Set in near darkness, the patchwork of dark yet translucent sections that make up the 34-panel installation twinkled into illumination through projected video loops. Each of the projections were contained within distinct sections yet tightly bound together in a quilt-like fashion to form a single surface.

The contrast between dark and light, stillness and motion, horizontal and vertical image alignment, made a riveting cocktail and gave the illusion that the artwork was being constructed before your eyes. At first, it seemed as if the entire installation would become completely animated by projections. Doubt set in as sections were activated and deactived in a pattern that seemed  random.

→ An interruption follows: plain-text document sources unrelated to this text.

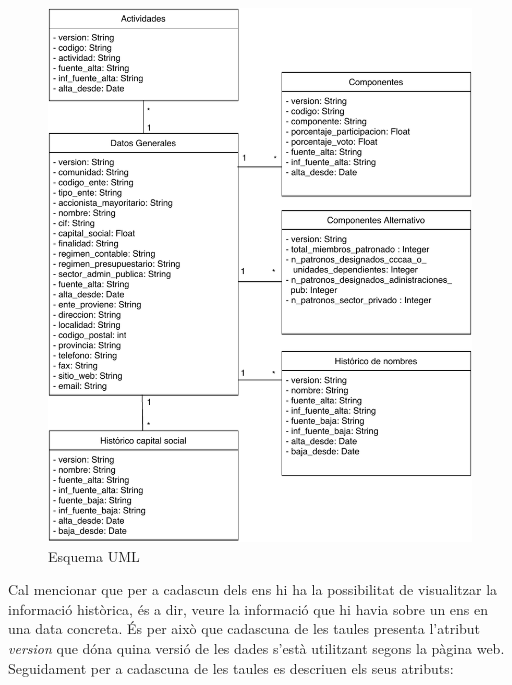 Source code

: \documentclass[12pt]{article}
\begin{document}
\begin{figure}[H]
    \centering
    \includegraphics[width=0.7\columnwidth]{img/UML.pdf}
    \caption{Esquema UML} 
    \label{UML}
\end{figure}


Cal mencionar que per a cadascun dels ens hi ha la possibilitat de visualitzar la informació històrica, és a dir, veure la informació que hi havia sobre un ens en una data concreta. És per això que cadascuna de les taules presenta l'atribut \textit{version} que dóna quina versió de les dades s'està utilitzant segons la pàgina web.
Seguidament per a cadascuna de les taules es descriuen els seus atributs:
\end{document}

I began to wonder if the shimmering images were meant to occupy the entire surface or if the installation intended to create a build a single crescendo to deliver a crystallizing conclusion (or realization) in the way television sitcoms do. Even though the images were mostly abstract (television static, circular screen tests from the early days of television, and snatches of images from news broadcasts), Frequency had a narrative feel and suggested there may be a conclusion to its implied story.

Frequency's ultimate trajectory felt cloaked as the mostly abstract images multiplied, contracted and multiplied again. Instead of building toward a concerted comprehension, the attempts and efforts of these quivering visual snatches seemed thwarted by an unseen force: They would probably never fully form into an understandable narrative for a TV-audience.

Frequency combined hope, striving, frustration and acceptance into a piece that was compelling and difficult to forget. The persistence of recurring images representing television's earliest days kept me watching and hoping the disjointed images might find a way to rejoin into an integrated whole and fulfill the purpose it once served, despite the obsolescence of the technology it needs to do so.

A solo show by Daniel Canogar titled "Small Data" will be held from March 27 - April 26 at bitforms gallery.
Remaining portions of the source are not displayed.